Diplomatic mission of the United States to Jordan

The Embassy of the United States in Amman is the diplomatic mission of the United States to the Hashemite Kingdom of Jordan. It is located on Al-Umawyeen Street in Amman, the capital of Jordan.

The current Chargé d’Affaires of the Embassy is Peter Shea, serving since June 2025.

==History==
===Background===
The United States and Jordan established bilateral relations on February 18, 1949. The first envoy was Wells Stabler, who served as Chargé d'Affaires ad interim until Gerald A. Drew was appointed as permanent Envoy Extraordinary and Minister Plenipotentiary on February 2, 1950. Following the raising of the Legation Amman, the original diplomatic office, to embassy status in 1952, subsequent envoys have held the title of Ambassador.

===Chancery===
In 1954, American architect Paul Rudolph was commissioned by the Department of State to design a new embassy in Amman. He worked on the design of the new embassy until 1956, but it was ultimately never built.

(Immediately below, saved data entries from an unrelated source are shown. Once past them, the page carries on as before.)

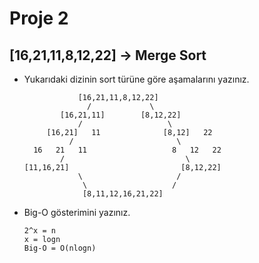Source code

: # Proje 2

## [16,21,11,8,12,22] -> Merge Sort

- Yukarıdaki  dizinin sort türüne göre aşamalarını yazınız.


                  [16,21,11,8,12,22]
                    /             \
              [16,21,11]        [8,12,22]
                  /                   \
           [16,21]   11              [8,12]   22
                /                       \
        16   21   11                   8   12   22
              /                           \
      [11,16,21]                         [8,12,22]
                  \                     /     
                   \                   / 
                   [8,11,12,16,21,22]


- Big-O gösterimini yazınız.

      2^x = n
      x = logn
      Big-O = O(nlogn)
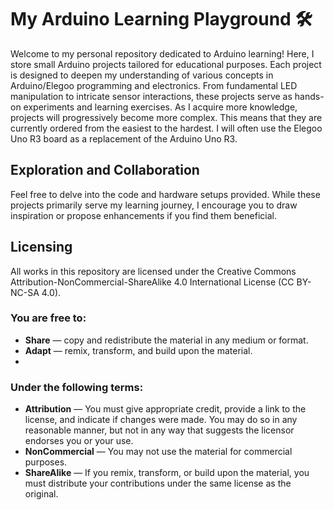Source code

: # My Arduino Learning Playground 🛠️

Welcome to my personal repository dedicated to Arduino learning! Here, I store small Arduino projects tailored for educational purposes. Each project is designed to deepen my understanding of various concepts in Arduino/Elegoo programming and electronics. From fundamental LED manipulation to intricate sensor interactions, these projects serve as hands-on experiments and learning exercises.
As I acquire more knowledge, projects will progressively become more complex. This means that they are currently ordered from the easiest to the hardest. I will often use the Elegoo Uno R3 board as a replacement of the Arduino Uno R3.

## Exploration and Collaboration

Feel free to delve into the code and hardware setups provided. While these projects primarily serve my learning journey, I encourage you to draw inspiration or propose enhancements if you find them beneficial.

## Licensing

All works in this repository are licensed under the Creative Commons Attribution-NonCommercial-ShareAlike 4.0 International License (CC BY-NC-SA 4.0).

### You are free to:

- **Share** — copy and redistribute the material in any medium or format.
- **Adapt** — remix, transform, and build upon the material.
- 
### Under the following terms:

- **Attribution** — You must give appropriate credit, provide a link to the license, and indicate if changes were made. You may do so in any reasonable manner, but not in any way that suggests the licensor endorses you or your use.
- **NonCommercial** — You may not use the material for commercial purposes.
- **ShareAlike** — If you remix, transform, or build upon the material, you must distribute your contributions under the same license as the original.
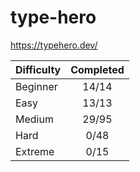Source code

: # type-hero

<https://typehero.dev/>

| Difficulty | Completed |
| ---------- | :-------: |
| Beginner   |   14/14   |
| Easy       |   13/13   |
| Medium     |   29/95   |
| Hard       |   0/48    |
| Extreme    |   0/15    |
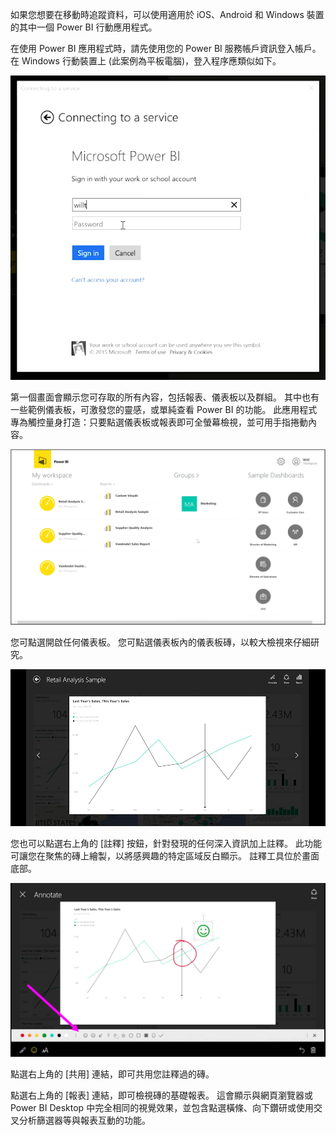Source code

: 如果您想要在移動時追蹤資料，可以使用適用於 iOS、Android 和 Windows 裝置的其中一個 Power BI 行動應用程式。

在使用 Power BI 應用程式時，請先使用您的 Power BI 服務帳戶資訊登入帳戶。 在 Windows 行動裝置上 (此案例為平板電腦)，登入程序應類似如下。

![](media/4-4a-power-bi-mobile/4-4a_1.png)

第一個畫面會顯示您可存取的所有內容，包括報表、儀表板以及群組。 其中也有一些範例儀表板，可激發您的靈感，或單純查看 Power BI 的功能。 此應用程式專為觸控量身打造：只要點選儀表板或報表即可全螢幕檢視，並可用手指捲動內容。

![](media/4-4a-power-bi-mobile/4-4a_1a.png)

您可點選開啟任何儀表板。 您可點選儀表板內的儀表板磚，以較大檢視來仔細研究。

![](media/4-4a-power-bi-mobile/4-4a_2.png)

您也可以點選右上角的 [註釋] 按鈕，針對發現的任何深入資訊加上註釋。 此功能可讓您在聚焦的磚上繪製，以將感興趣的特定區域反白顯示。 註釋工具位於畫面底部。

![](media/4-4a-power-bi-mobile/4-4a_3.png)

點選右上角的 [共用] 連結，即可共用您註釋過的磚。

點選右上角的 [報表] 連結，即可檢視磚的基礎報表。 這會顯示與網頁瀏覽器或 Power BI Desktop 中完全相同的視覺效果，並包含點選橫條、向下鑽研或使用交叉分析篩選器等與報表互動的功能。

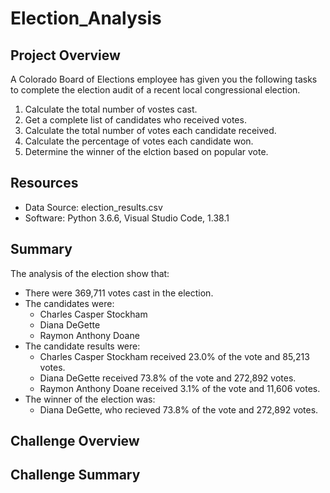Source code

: # Election_Analysis

## Project Overview
A Colorado Board of Elections employee has given you the following tasks to complete the election audit of a recent local congressional election.

1. Calculate the total number of vostes cast.
2. Get a complete list of candidates who received votes. 
3. Calculate the total number of votes each candidate received.
4. Calculate the percentage of votes each candidate won.
5. Determine the winner of the elction based on popular vote.

## Resources
- Data Source: election_results.csv
- Software: Python 3.6.6, Visual Studio Code, 1.38.1

## Summary
The analysis of the election show that:
- There were 369,711 votes cast in the election.
- The candidates were:
  - Charles Casper Stockham
  - Diana DeGette 
  - Raymon Anthony Doane
- The candidate results were:
  - Charles Casper Stockham received 23.0% of the vote and 85,213 votes.
  - Diana DeGette received 73.8% of the vote and 272,892 votes.
  - Raymon Anthony Doane received 3.1% of the vote and 11,606 votes.
- The winner of the election was:
  - Diana DeGette, who recieved 73.8% of the vote and 272,892 votes.

## Challenge Overview

## Challenge Summary
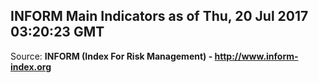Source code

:## INFORM Main Indicators as of Thu, 20 Jul 2017 03:20:23 GMT

Source: **INFORM (Index For Risk Management) - http://www.inform-index.org**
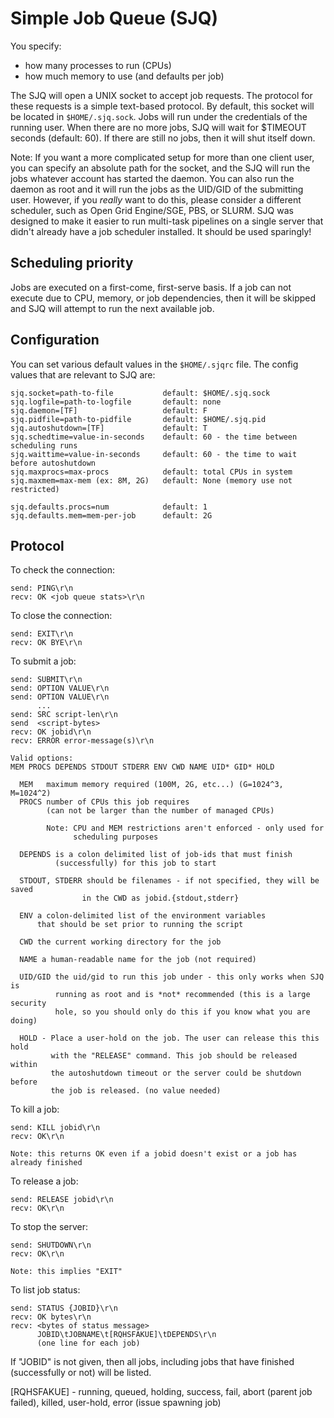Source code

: Simple Job Queue (SJQ)
====
You specify:
  - how many processes to run (CPUs)
  - how much memory to use
    (and defaults per job) 

The SJQ will open a UNIX socket to accept job requests. The protocol for these
requests is a simple text-based protocol. By default, this socket will be
located in `$HOME/.sjq.sock`. Jobs will run under the credentials of the 
running user. When there are no more jobs, SJQ will wait for $TIMEOUT
seconds (default: 60). If there are still no jobs, then it will shut itself
down.

Note: If you want a more complicated setup for more than one client user, you
can  specify an absolute path for the socket, and the SJQ will run the jobs
whatever account has started the daemon. You can also run the daemon as root
and it will run the jobs as the UID/GID of the submitting user. However, if
you *really* want to do this, please consider a different scheduler, such as
Open Grid Engine/SGE, PBS, or SLURM. SJQ was designed to make it easier to run
multi-task pipelines on a single server that didn't already have a job
scheduler installed. It should be used sparingly!

Scheduling priority
-------------------
Jobs are executed on a first-come, first-serve basis. If a job can not execute
due to CPU, memory, or job dependencies, then it will be skipped and SJQ will
attempt to run the next available job.


Configuration
-------------
You can set various default values in the `$HOME/.sjqrc` file. The config
values that are relevant to SJQ are:

    sjq.socket=path-to-file           default: $HOME/.sjq.sock
    sjq.logfile=path-to-logfile       default: none
    sjq.daemon=[TF]                   default: F
    sjq.pidfile=path-to-pidfile       default: $HOME/.sjq.pid
    sjq.autoshutdown=[TF]             default: T
    sjq.schedtime=value-in-seconds    default: 60 - the time between scheduling runs
    sjq.waittime=value-in-seconds     default: 60 - the time to wait before autoshutdown
    sjq.maxprocs=max-procs            default: total CPUs in system
    sjq.maxmem=max-mem (ex: 8M, 2G)   default: None (memory use not restricted)

    sjq.defaults.procs=num            default: 1
    sjq.defaults.mem=mem-per-job      default: 2G


Protocol
--------

To check the connection: 

    send: PING\r\n
    recv: OK <job queue stats>\r\n

To close the connection: 

    send: EXIT\r\n
    recv: OK BYE\r\n

To submit a job:

    send: SUBMIT\r\n
    send: OPTION VALUE\r\n
    send: OPTION VALUE\r\n
          ...
    send: SRC script-len\r\n
    send  <script-bytes>
    recv: OK jobid\r\n
    recv: ERROR error-message(s)\r\n

    Valid options:
    MEM PROCS DEPENDS STDOUT STDERR ENV CWD NAME UID* GID* HOLD

      MEM   maximum memory required (100M, 2G, etc...) (G=1024^3, M=1024^2)
      PROCS number of CPUs this job requires
            (can not be larger than the number of managed CPUs)

            Note: CPU and MEM restrictions aren't enforced - only used for
                  scheduling purposes

      DEPENDS is a colon delimited list of job-ids that must finish
              (successfully) for this job to start

      STDOUT, STDERR should be filenames - if not specified, they will be saved
                    in the CWD as jobid.{stdout,stderr}

      ENV a colon-delimited list of the environment variables 
          that should be set prior to running the script

      CWD the current working directory for the job

      NAME a human-readable name for the job (not required)

      UID/GID the uid/gid to run this job under - this only works when SJQ is
              running as root and is *not* recommended (this is a large security
              hole, so you should only do this if you know what you are doing)

      HOLD - Place a user-hold on the job. The user can release this this hold
             with the "RELEASE" command. This job should be released within
             the autoshutdown timeout or the server could be shutdown before
             the job is released. (no value needed)


To kill a job:

    send: KILL jobid\r\n
    recv: OK\r\n

    Note: this returns OK even if a jobid doesn't exist or a job has already finished

To release a job:

    send: RELEASE jobid\r\n
    recv: OK\r\n

To stop the server:

    send: SHUTDOWN\r\n
    recv: OK\r\n

    Note: this implies "EXIT"

To list job status:

    send: STATUS {JOBID}\r\n
    recv: OK bytes\r\n
    recv: <bytes of status message>
          JOBID\tJOBNAME\t[RQHSFAKUE]\tDEPENDS\r\n
          (one line for each job)

If "JOBID" is not given, then all jobs, including jobs that have finished
(successfully or not) will be listed.

[RQHSFAKUE] - running, queued, holding, success, fail, abort (parent job failed), killed, user-hold, error (issue spawning job)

The current chancery began construction in 1988, at a cost of $50 million, and was opened on July 4, 1992, Independence Day in the United States. After the bombing of the U.S. Embassy in Beirut, Lebanon in 1983, retired Admiral Bobby Ray Inman requested the building be reinforced and heavily guarded. Due to this, it became known as Fort Apache among the diplomats there.

In 2020, the architecture magazine ENR gave an ENR award of merit to the architects, designers and engineers who worked on the new office annex (NOX), on the renovated chancery and on other upgrades to the embassy.